Zienkiewicz et al. [1] presented the finite element formulation for analyzing the coupled response of submerged structures assuming water to be incompressible. Nath [2] analyzed the problem using the method of finite differences but neglecting radiation damping. Chakrabarti and Chopra [3] have formulated the reservoir as a continuum of infinite length. Two dimensional problem of the added-mass effect of horizontal acceleration of a rigid dam with an inclined upstream face of constant slope was solved analytically by Chwang and Housner [4] using a momentum balance approach.

In the finite element formulation, unbounded domain of reservoir arise a problem in modeling. To achieve this difficulty, the unbounded domain should be truncated at a certain distance away from the structure. The most commonly used boundary condition along the truncation surface is the Sommerfeld radiation condition [5]. Since this boundary condition takes the form of that for a rigid stationary boundary, the behavior of the reservoir domain is not truly represented.

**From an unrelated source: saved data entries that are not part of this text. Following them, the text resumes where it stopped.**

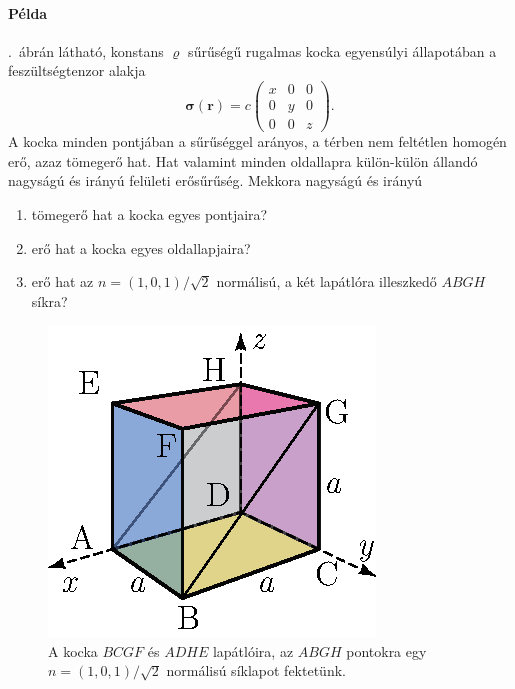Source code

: \documentclass[12pt,a4paper]{scrartcl}
\let\mathbf\bm
\begin{document}
\paragraph{Példa}
.\ ábrán látható, konstans $\varrho$ sűrűségű rugalmas kocka egyensúlyi állapotában a feszültségtenzor alakja 
\[{\mathbf{\sigma }}\left( {\mathbf{r}} \right) = c \left( {\begin{array}{*{20}{c}}
  {{x}}&0&0 \\ 
  0&{{y}}&0 \\ 
  0&0&{{z}} 
\end{array}} \right).\]
A kocka minden pontjában a sűrűséggel arányos, a térben nem feltétlen homogén erő, azaz tömegerő hat. Hat valamint minden oldallapra külön-külön állandó nagyságú és irányú felületi erősűrűség. Mekkora nagyságú és irányú
\begin{enumerate}
\item tömegerő hat a kocka egyes pontjaira?
\item erő hat a kocka egyes oldallapjaira?
\item erő hat az $n = \left( {1,0,1} \right)/\sqrt 2 $ normálisú, a két lapátlóra illeszkedő $ABGH$ síkra?
\end{enumerate}
\begin{figure}[htb] 
\centering    
\includegraphics[scale=1]{figs/kocka_atloval.eps}
\caption{A kocka $BCGF$ és $ADHE$ lapátlóira, az $ABGH$ pontokra egy $n = \left( {1,0,1} \right)/\sqrt 2 $ normálisú síklapot fektetünk. }
\label{fig:kocka_atloval}
\end{figure}
\FloatBarrier
\end{document}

An another boundary condition along the truncating surface for an unbounded and incompressible fluid domain is developed by Sharan [6]. Although this boundary condition is better than the Sommerfeld radiation condition, it does not represent the behavior well when truncation surface is very near to dam surface.

A new boundary condition along the truncating surface of an unbounded reservoir domain is developed by approximating the analytical solution of the hydrodynamic pressure.

Solution of the hydrodynamic pressure is obtained by assuming that: 1) the fluid domain extends to infinity and its motions is two dimensional, 2) fluid-structure interface is vertical, 3) the submerged structure is rigid, 4) the bottom of fluid domain is rigid and horizontal.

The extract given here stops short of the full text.